8 février 2018 | Mise à jour le 9 février 2018
Au cœur de la Bibliothèque publique d'information (BPI) du Centre Pompidou, chaque vendredi soir, sont accueillies des personnes de tous horizons, désireuses de parler français. Venu d'Autriche, Bernhard Braunstein a fréquenté cet atelier de conversation, devenu sujet de film.
La BPI est l'un des rares lieux parisiens où l'on peut encore entrer librement, sans carte d'accès ni formalités.
En son sein, une sorte de case vitrée, une bulle où des chaises rouges sont disposées en cercle. C'est l'Atelier de conversation. Pendant qu'alentour près de 4000 personnes étudient, lisent ou sont simplement venues se réchauffer, une quinzaine de personnes de toutes origines géographiques et sociales se retrouvent ici pendant une heure pour améliorer leur français, mais aussi pour rompre l'isolement qu'implique la langue quand elle constitue un obstacle.
Un animateur/modérateur demande à chacun de se présenter puis lance un sujet de conversation : les stéréotypes que chacun peut avoir sur un pays et ses habitants. Une jeune Chinoise dit qu'elle n'a jamais mangé de chien, un Britannique qu'on lui avait dit que les Français passaient leur temps à faire grève, à fumer et boire, et, venu d'Afghanistan, un jeune précise qu'être afghan n'est pas synonyme d'être terroriste.
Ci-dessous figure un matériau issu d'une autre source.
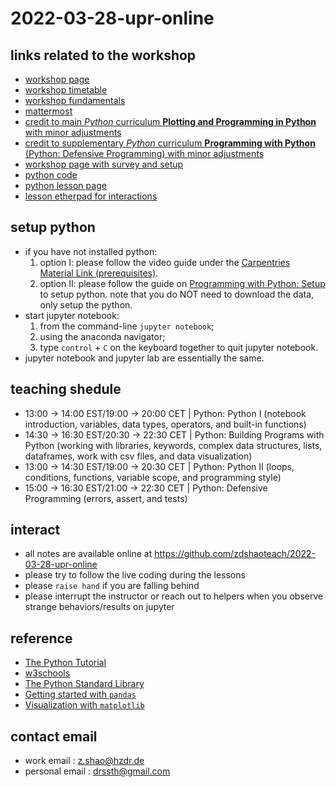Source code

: # 2022-03-28-upr-online


## links related to the workshop

- [workshop page](https://indico.cern.ch/event/1112526/)
- [workshop timetable](https://indico.cern.ch/event/1112526/timetable/)
- [workshop  fundamentals](https://indico.cern.ch/event/1112526/sessions/425320/attachments/2415900/4133998/SoftwareCarpentries-Mar2022.pdf)
- [mattermost](https://mattermost.web.cern.ch/awesome-ws/channels/town-square)
- [credit to main *Python* curriculum **Plotting and Programming in Python** with minor adjustments](https://swcarpentry.github.io/python-novice-gapminder/)
- [credit to supplementary *Python* curriculum **Programming with Python** (Python: Defensive Programming) with minor adjustments](https://swcarpentry.github.io/python-novice-inflammation/)
- [workshop page with survey and setup](https://czirion.github.io/2022-03-28-upr-online/)
- [python code](https://github.com/zdshaoteach/2022-03-28-upr-online)
- [python lesson page](https://zdshaoteach.github.io/)
- [lesson etherpad for interactions](https://pad.carpentries.org/2022-03-28-upr-online)


## setup python

- if you have not installed python:
    1. option I: please follow the video guide under the [Carpentries Material Link (prerequisites)](https://indico.cern.ch/event/1112526/).
    2. option II: please follow the guide on [Programming with Python: Setup](https://swcarpentry.github.io/python-novice-inflammation/setup.html) to setup python. note that you do NOT need to download the data, only setup the python.
- start jupyter notebook: 
    1. from the command-line `jupyter notebook`; 
    2. using the anaconda navigator;
    3. type `control` + `C` on the keyboard together to quit jupyter notebook.
- jupyter notebook and jupyter lab are essentially the same.


## teaching shedule

- 13:00 → 14:00 EST/19:00 → 20:00 CET | Python: Python I (notebook introduction, variables, data types, operators, and built-in functions)
- 14:30 → 16:30 EST/20:30 → 22:30 CET | Python: Building Programs with Python (working with libraries, keywords, complex data structures, lists, dataframes, work with csv files, and data visualization)
- 13:00 → 14:30 EST/19:00 → 20:30 CET | Python: Python II (loops, conditions, functions, variable scope, and programming style)
- 15:00 → 16:30 EST/21:00 → 22:30 CET | Python: Defensive Programming (errors, assert, and tests)


## interact

- all notes are available online at https://github.com/zdshaoteach/2022-03-28-upr-online
- please try to follow the live coding during the lessons
- please `raise hand` if you are falling behind
- please interrupt the instructor or reach out to helpers when you observe strange behaviors/results on jupyter

## reference

- [The Python Tutorial](https://docs.python.org/3/tutorial/)
- [w3schools](https://www.w3schools.com/python/default.asp)
- [The Python Standard Library](https://docs.python.org/3/library/index.html)
- [Getting started with `pandas`](https://pandas.pydata.org/docs/getting_started/index.html#getting-started)
- [Visualization with `matplotlib`](https://matplotlib.org/stable/tutorials/index)

## contact email

- work email : [z.shao@hzdr.de](mailto:z.shao@hzdr.de)
- personal email : [drssth@gmail.com](mailto:drssth@gmail.com)

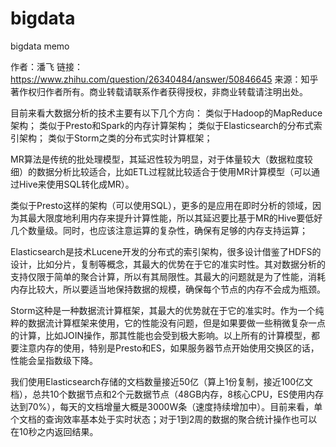 # bigdata
bigdata memo


作者：潘飞
链接：https://www.zhihu.com/question/26340484/answer/50846645
来源：知乎
著作权归作者所有。商业转载请联系作者获得授权，非商业转载请注明出处。

目前来看大数据分析的技术主要有以下几个方向：
 类似于Hadoop的MapReduce架构；
 类似于Presto和Spark的内存计算架构；
 类似于Elasticsearch的分布式索引架构；
 类似于Storm之类的分布式实时计算框架；

MR算法是传统的批处理模型，其延迟性较为明显，对于体量较大（数据粒度较细）的数据分析比较适合，比如ETL过程就比较适合于使用MR计算模型（可以通过Hive来使用SQL转化成MR）。

类似于Presto这样的架构（可以使用SQL），更多的是应用在即时分析的领域，因为其最大限度地利用内存来提升计算性能，所以其延迟要比基于MR的Hive要低好几个数量级。同时，也应该注意运算的复杂性，确保有足够的内存支持运算；

Elasticsearch是技术Lucene开发的分布式的索引架构，很多设计借鉴了HDFS的设计，比如分片，复制等概念，其最大的优势在于它的准实时性。其对数据分析的支持仅限于简单的聚合计算，所以有其局限性。其最大的问题就是为了性能，消耗内存比较大，所以要适当地保持数据的规模，确保每个节点的内存不会成为瓶颈。

Storm这种是一种数据流计算框架，其最大的优势就在于它的准实时。作为一个纯粹的数据流计算框架来使用，它的性能没有问题，但是如果要做一些稍微复杂一点的计算，比如JOIN操作，那其性能也会受到极大影响。以上所有的计算模型，都要注意内存的使用，特别是Presto和ES，如果服务器节点开始使用交换区的话，性能会呈指数级下降。


我们使用Elasticsearch存储的文档数量接近50亿（算上1份复制，接近100亿文档），总共10个数据节点和2个元数据节点（48GB内存，8核心CPU，ES使用内存达到70%），每天的文档增量大概是3000W条（速度持续增加中）。目前来看，单个文档的查询效率基本处于实时状态；对于1到2周的数据的聚合统计操作也可以在10秒之内返回结果。
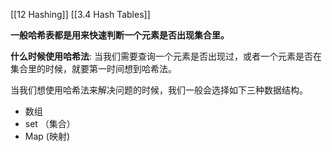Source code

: [[12 Hashing]]
[[3.4 Hash Tables]]

**一般哈希表都是用来快速判断一个元素是否出现集合里。**

**什么时候使用哈希法**: 当我们需要查询一个元素是否出现过，或者一个元素是否在集合里的时候，就要第一时间想到哈希法。

当我们想使用哈希法来解决问题的时候，我们一般会选择如下三种数据结构。
- 数组
- set （集合）
- Map (映射)
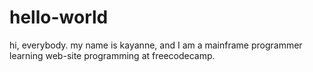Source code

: # hello-world

hi, everybody. 
my name is kayanne, and I am a mainframe programmer learning web-site programming at freecodecamp.
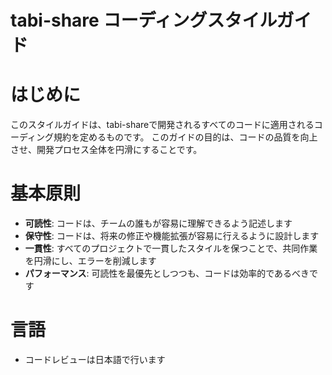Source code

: # tabi-share コーディングスタイルガイド

# はじめに
このスタイルガイドは、tabi-shareで開発されるすべてのコードに適用されるコーディング規約を定めるものです。
このガイドの目的は、コードの品質を向上させ、開発プロセス全体を円滑にすることです。

# 基本原則
* **可読性**: コードは、チームの誰もが容易に理解できるよう記述します
* **保守性**: コードは、将来の修正や機能拡張が容易に行えるように設計します
* **一貫性**: すべてのプロジェクトで一貫したスタイルを保つことで、共同作業を円滑にし、エラーを削減します
* **パフォーマンス**: 可読性を最優先としつつも、コードは効率的であるべきです

# 言語
* コードレビューは日本語で行います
Des étudiants en écoles de commerce côtoient des demandeurs d'asile, une jeune mariée voisine avec un retraité. Exilés de longue ou de fraîche date, aux parcours bien différents tous conversent avec seule règle « parler uniquement français pendant une heure ». Malgré un dispositif cinématographique qui pourrait sembler austère ou intimidant, la parole prend vite son envol et circule. Chacun à son niveau, et sans que l'animateur ne reprenne ou ne corrige, l'échange se fait assez naturellement, car tous ont en partage ce même besoin : communiquer.
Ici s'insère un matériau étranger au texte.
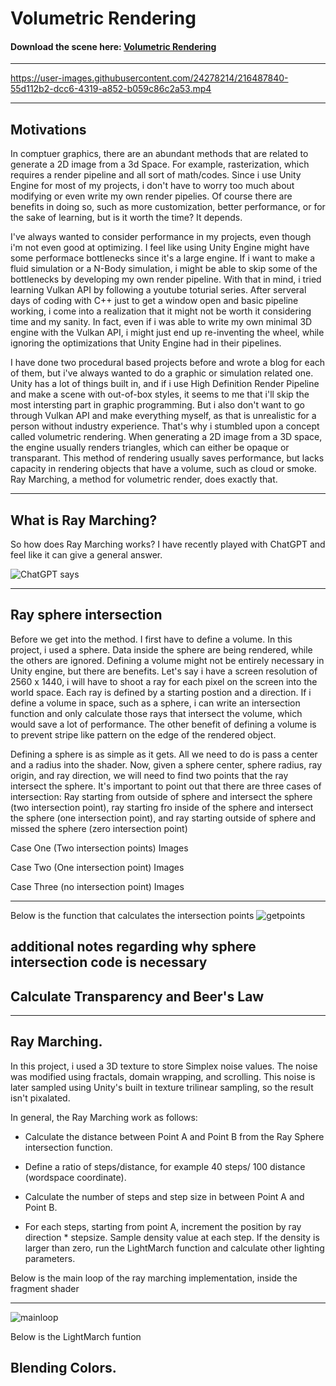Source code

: # Volumetric Rendering #

#### Download the scene here: <a href = https://github.com/FzComet206/Volumetirc-Rendering/releases/download/VolumeRender/Volume.Relesase.zip > Volumetric Rendering </a> ####
---

https://user-images.githubusercontent.com/24278214/216487840-55d112b2-dcc6-4319-a852-b059c86c2a53.mp4

---

## Motivations

In comptuer graphics, there are an abundant methods that are related to generate a 2D image from a 3d Space. For example, rasterization, which requires a render pipeline and all sort of math/codes. Since i use Unity Engine for most of my projects, i don't have to worry too much about modifying or even write my own render pipelies. Of course there are benefits in doing so, such as more customization, better performance, or for the sake of learning, but is it worth the time? It depends. 

I've always wanted to consider performance in my projects, even though i'm not even good at optimizing. I feel like using Unity Engine might have some performace bottlenecks since it's a large engine. If i want to make a fluid simulation or a N-Body simulation, i might be able to skip some of the bottlenecks by developing my own render pipeline. With that in mind, i tried learning Vulkan API by following a youtube toturial series. After serveral days of coding with C++ just to get a window open and basic pipeline working, i come into a realization that it might not be worth it considering time and my sanity. In fact, even if i was able to write my own minimal 3D engine with the Vulkan API, i might just end up re-inventing the wheel, while ignoring the optimizations that Unity Engine had in their pipelines.

I have done two procedural based projects before and wrote a blog for each of them, but i've always wanted to do a graphic or simulation related one. Unity has a lot of things built in, and if i use High Definition Render Pipeline and make a scene with out-of-box styles, it seems to me that i'll skip the most intersting part in graphic programming. But i also don't want to go through Vulkan API and make everything myself, as that is unrealistic for a person without industry experience. That's why i stumbled upon a concept called volumetric rendering. When generating a 2D image from a 3D space, the engine usually renders triangles, which can either be opaque or transparant. This method of rendering usually saves performance, but lacks capacity in rendering objects that have a volume, such as cloud or smoke. Ray Marching, a method for volumetric render, does exactly that.


---

## What is Ray Marching?

So how does Ray Marching works? I have recently played with ChatGPT and feel like it can give a general answer.

![ChatGPT says](images/gpt.png)

---

## Ray sphere intersection

Before we get into the method. I first have to define a volume. In this project, i used a sphere. Data inside the sphere are being rendered, while the others are ignored. Defining a volume might not be entirely necessary in Unity engine, but there are benefits. Let's say i have a screen resolution of 2560 x 1440, i will have to shoot a ray for each pixel on the screen into the world space. Each ray is defined by a starting postion and a direction. If i define a volume in space, such as a sphere, i can write an intersection function and only calculate those rays that intersect the volume, which would save a lot of performance. The other benefit of defining a volume is to prevent stripe like pattern on the edge of the rendered object.

Defining a sphere is as simple as it gets. All we need to do is pass a center and a radius into the shader. Now, given a sphere center, sphere radius, ray origin, and ray direction, we will need to find two points that the ray intersect the sphere. It's important to point out that there are three cases of intersection: Ray starting from outside of sphere and intersect the sphere (two intersection point), ray starting fro inside of the sphere and intersect the sphere (one intersection point), and ray starting outside of sphere and missed the sphere (zero intersection point)


Case One (Two intersection points)
Images

Case Two (One intersection point)
Images

Case Three (no intersection point)
Images

---
Below is the function that calculates the intersection points
![getpoints](images/getpoints.png)

## additional notes regarding why sphere intersection code is necessary

## Calculate Transparency and Beer's Law

---

## Ray Marching.

In this project, i used a 3D texture to store Simplex noise values. The noise was modified using fractals, domain wrapping, and scrolling. This noise is later sampled using Unity's built in texture trilinear sampling, so the result isn't pixalated.

In general, the Ray Marching work as follows:

- Calculate the distance between Point A and Point B from the Ray Sphere intersection function. 

- Define a ratio of steps/distance, for example 40 steps/ 100 distance (wordspace coordinate). 

- Calculate the number of steps and step size in between Point A and Point B.

- For each steps, starting from point A, increment the position by ray direction * stepsize. Sample density value at each step. If the density is larger than zero, run the LightMarch function and calculate other lighting parameters.

Below is the main loop of the ray marching implementation, inside the fragment shader

---

![mainloop](images/MainLoop.png)

Below is the LightMarch funtion


## Blending Colors.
Les opinions peuvent être différentes, mais l'écoute est attentive, à la forme, mais aussi sur le fond. Car les thématiques abordées sont vastes : inégalités, guerres, peur, insécurité, individualisme, isolement, rapports femmes/hommes et amour. On devine des histoires rudes, car tous n'ont pas quitté leur pays de leur plein gré, et souvent l'émotion affleure ou déborde. Fou rire, tristesse, et même colère lorsqu'un des participants hausse le ton en un débordement de souffrance inexprimée, on vient ici chercher un peu de chaleur humaine où la parole échangée tient sa belle place.
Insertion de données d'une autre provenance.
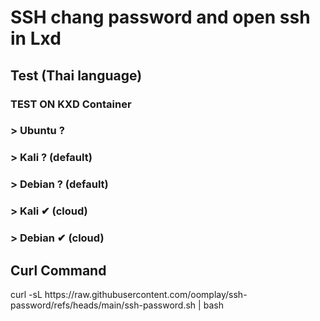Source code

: <h1>SSH chang password and open ssh in Lxd</h1>
<h2> Test (Thai language)</h2>
<h3> TEST ON KXD Container</h3>
<h3>> Ubuntu ? </h3>
<h3>> Kali ? (default)</h3>
<h3>> Debian ? (default)</h3>
<h3>> Kali ✔ (cloud)</h3>
<h3>> Debian ✔ (cloud)</h3>
<h2>Curl Command</h2>
<p>curl -sL https://raw.githubusercontent.com/oomplay/ssh-password/refs/heads/main/ssh-password.sh | bash</p> 
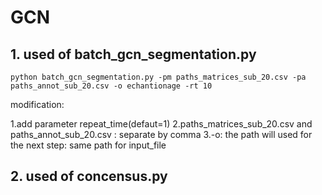 # GCN
## 1. used of batch_gcn_segmentation.py

	python batch_gcn_segmentation.py -pm paths_matrices_sub_20.csv -pa paths_annot_sub_20.csv -o echantionage -rt 10

modification: 

1.add parameter repeat_time(defaut=1)
2.paths_matrices_sub_20.csv and paths_annot_sub_20.csv : separate by comma
3.-o: the path will used for the next step: same path for input_file

## 2. used of concensus.py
À travers ce portrait de groupe, une grande partie de la planète a rendez-vous et va échanger bien plus que du vocabulaire. Apprendre et rompre l'isolement est la double motivation des participants, enfermés jusqu'alors dans une incommunicabilité qui accentuait encore la douleur de leur déracinement.
Sans fioritures, la caméra s'échappe parfois du huis clos de cet arbre à palabres d'un nouveau genre pour un petit tour dans la bibliothèque où se croisent tant d'autres mondes et d'autres attentes. Et le soir, après la fermeture de la BPI, un autre clivage apparaît aussi quand nettoyeurs noirs et bibliothécaires blanches s'activent pour que le lendemain, ce microcosme redevienne lieu d'accueil pour tous.